How to analyze and optimize the storage footprint of your Elastic deployment

blog-thumb-cloud-white.png

Have you ever looked at your indices and wanted more detail on what is driving storage consumption in your Elastic deployment? Perhaps you have ingested custom data using default settings and would like to know where your data modeling efforts could make the largest impact? In this blog post we will look at how to use Elastic’s recently introduced disk usage API to answer such questions.

Here at Elastic, when we work with our customers, one of the most common areas of improvement is index mapping configuration. A lack of mappings, or using the wrong types, can increase storage usage in your Elastic deployment. This post will help you understand what fields are most influential in driving your storage footprint and how you can optimize consumption through best-practice configuration.

Getting started

If you are not already using Elastic, create a deployment using our hosted Elasticsearch Service on Elastic Cloud. The deployment includes an Elasticsearch cluster for storing and searching your data, and a Kibana instance for visualizing and managing your data. For more information, see spin up the Elastic Stack. I recommend using a development or staging environment for this exercise.

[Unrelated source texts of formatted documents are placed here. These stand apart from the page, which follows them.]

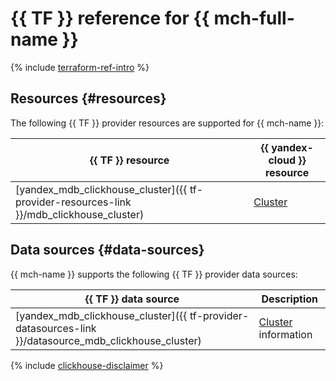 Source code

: # {{ TF }} reference for {{ mch-full-name }}

{% include [terraform-ref-intro](../_includes/terraform-ref-intro.md) %}

## Resources {#resources}

The following {{ TF }} provider resources are supported for {{ mch-name }}:

| **{{ TF }} resource** | **{{ yandex-cloud }} resource** |
| --- | --- |
| [yandex_mdb_clickhouse_cluster]({{ tf-provider-resources-link }}/mdb_clickhouse_cluster) | [Cluster](concepts/index.md) |

## Data sources {#data-sources}

{{ mch-name }} supports the following {{ TF }} provider data sources:

| **{{ TF }} data source** | **Description** |
| --- | --- |
| [yandex_mdb_clickhouse_cluster]({{ tf-provider-datasources-link }}/datasource_mdb_clickhouse_cluster) | [Cluster](concepts/index.md) information |

{% include [clickhouse-disclaimer](../_includes/clickhouse-disclaimer.md) %}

You will also need some data in an Elasticsearch index to analyze. If you have created a brand new cluster, you can add some sample data using Kibana. In my example, I have used some log data ingested using Filebeat.

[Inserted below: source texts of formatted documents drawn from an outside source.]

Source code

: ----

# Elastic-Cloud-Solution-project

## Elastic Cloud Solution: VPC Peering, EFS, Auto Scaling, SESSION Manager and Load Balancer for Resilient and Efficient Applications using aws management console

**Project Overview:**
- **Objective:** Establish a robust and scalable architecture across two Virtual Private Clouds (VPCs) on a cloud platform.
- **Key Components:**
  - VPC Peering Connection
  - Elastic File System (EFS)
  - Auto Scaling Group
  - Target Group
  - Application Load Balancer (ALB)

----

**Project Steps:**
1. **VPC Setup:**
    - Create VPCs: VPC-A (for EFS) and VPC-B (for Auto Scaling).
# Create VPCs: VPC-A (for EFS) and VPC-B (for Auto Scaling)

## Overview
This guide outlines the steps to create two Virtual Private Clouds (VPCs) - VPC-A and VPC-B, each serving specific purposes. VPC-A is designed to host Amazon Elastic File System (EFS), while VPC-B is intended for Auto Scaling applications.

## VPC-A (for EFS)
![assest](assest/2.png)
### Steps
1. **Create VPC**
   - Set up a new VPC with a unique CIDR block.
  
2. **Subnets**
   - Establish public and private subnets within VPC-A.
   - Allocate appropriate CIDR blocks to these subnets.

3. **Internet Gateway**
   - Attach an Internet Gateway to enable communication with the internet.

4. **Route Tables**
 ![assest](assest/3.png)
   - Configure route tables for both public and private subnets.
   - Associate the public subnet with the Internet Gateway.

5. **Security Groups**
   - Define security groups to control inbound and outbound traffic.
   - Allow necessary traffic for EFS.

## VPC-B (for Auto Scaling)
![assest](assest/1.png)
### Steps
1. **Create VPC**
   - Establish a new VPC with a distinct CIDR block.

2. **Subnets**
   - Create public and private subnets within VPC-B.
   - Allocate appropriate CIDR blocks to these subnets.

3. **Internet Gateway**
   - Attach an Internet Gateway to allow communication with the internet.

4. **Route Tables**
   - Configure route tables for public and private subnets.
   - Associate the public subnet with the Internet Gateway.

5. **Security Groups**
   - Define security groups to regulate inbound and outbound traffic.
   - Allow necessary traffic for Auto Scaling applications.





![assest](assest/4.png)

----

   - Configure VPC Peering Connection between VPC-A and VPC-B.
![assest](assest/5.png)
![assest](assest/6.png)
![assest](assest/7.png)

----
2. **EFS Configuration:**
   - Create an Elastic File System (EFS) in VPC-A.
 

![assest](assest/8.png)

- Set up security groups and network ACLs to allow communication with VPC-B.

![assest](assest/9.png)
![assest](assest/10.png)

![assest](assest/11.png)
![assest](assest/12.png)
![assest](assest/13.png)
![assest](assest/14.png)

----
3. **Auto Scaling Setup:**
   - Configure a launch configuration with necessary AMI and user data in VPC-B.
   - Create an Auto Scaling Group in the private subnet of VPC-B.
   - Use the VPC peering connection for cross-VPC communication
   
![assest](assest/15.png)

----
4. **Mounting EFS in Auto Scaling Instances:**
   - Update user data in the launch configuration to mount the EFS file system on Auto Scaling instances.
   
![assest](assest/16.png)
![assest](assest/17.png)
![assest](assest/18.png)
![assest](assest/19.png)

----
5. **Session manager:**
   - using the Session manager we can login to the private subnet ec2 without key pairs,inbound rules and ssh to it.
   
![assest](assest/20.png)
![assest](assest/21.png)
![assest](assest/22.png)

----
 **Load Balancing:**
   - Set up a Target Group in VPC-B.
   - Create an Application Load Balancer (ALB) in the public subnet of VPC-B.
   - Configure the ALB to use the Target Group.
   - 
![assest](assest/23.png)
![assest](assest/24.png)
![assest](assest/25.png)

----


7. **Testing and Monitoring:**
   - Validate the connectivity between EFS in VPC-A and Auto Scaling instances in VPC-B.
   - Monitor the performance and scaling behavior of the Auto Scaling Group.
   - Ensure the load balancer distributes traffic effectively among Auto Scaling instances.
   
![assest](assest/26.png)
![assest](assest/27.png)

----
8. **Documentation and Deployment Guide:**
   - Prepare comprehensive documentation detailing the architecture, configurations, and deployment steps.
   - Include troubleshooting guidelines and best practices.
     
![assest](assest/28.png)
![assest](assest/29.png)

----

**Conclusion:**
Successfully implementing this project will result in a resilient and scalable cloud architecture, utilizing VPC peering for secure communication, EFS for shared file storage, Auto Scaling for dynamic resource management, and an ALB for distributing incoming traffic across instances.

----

If you are using Elastic’s Beats or Elastic Agent to index data, chances are it will already be modeled according to Elastic’s best practices. This is of course fantastic, except it does make this exercise a bit less interesting. Fortunately we can easily discard our data model by copying it to an index without a mapping configuration. I picked one of my indices and executed the following reindex operation using Kibana dev tools:

POST _reindex/
{
  "source": {
    "index": "filebeat-7.16.2-2022.01.06-000001"
  }, 
  "dest": {
    "index": "nomapping-filebeat"
  }
}

Note that I have chosen a target index name that starts with a prefix that does not match any of Elastic’s standard index patterns. This ensures mappings are not automatically applied from one of my index templates.

By having two copies of the index, one with appropriate mappings and one without, we will be able to do a side by side comparison later in the blog post.

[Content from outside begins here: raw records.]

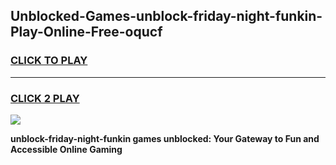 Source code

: 
## Unblocked-Games-unblock-friday-night-funkin-Play-Online-Free-oqucf
<h3>
<a href="https://premium76.site?title=unblock-friday-night-funkin&ref=26A">CLICK TO PLAY</a></h3>
<hr>

<h3>
<a href="https://premium76.site?title=unblock-friday-night-funkin&ref=26A">CLICK 2 PLAY</a>
  
</h3>

<a href="https://premium76.site?title=unblock-friday-night-funkin&ref=26A"><img src="https://clearcache.store/games.png"></a>


**unblock-friday-night-funkin games unblocked: Your Gateway to Fun and Accessible Online Gaming**
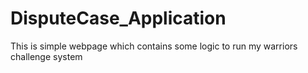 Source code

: # DisputeCase_Application
This is simple webpage which contains some logic to run my warriors challenge system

The final prerequisite is jq, which is a great tool for manipulating json. We will use jq to transform the API response into a list of documents, which we can easily ingest into Elasticsearch using Kibana. This will make the analysis of the API response easier using the Discover interface through Kibana.

Using the disk usage API

Calling the disk usage API is simple, just go to Kibana dev tools and issue a request similar to:

POST nomapping-filebeat/_disk_usage?run_expensive_tasks=true

Note the run_expensive_tasks parameter is required ,and by providing it I acknowledge that I am putting additional load on the cluster. This is also the reason for my earlier recommendation to do the exercise in a non-production cluster.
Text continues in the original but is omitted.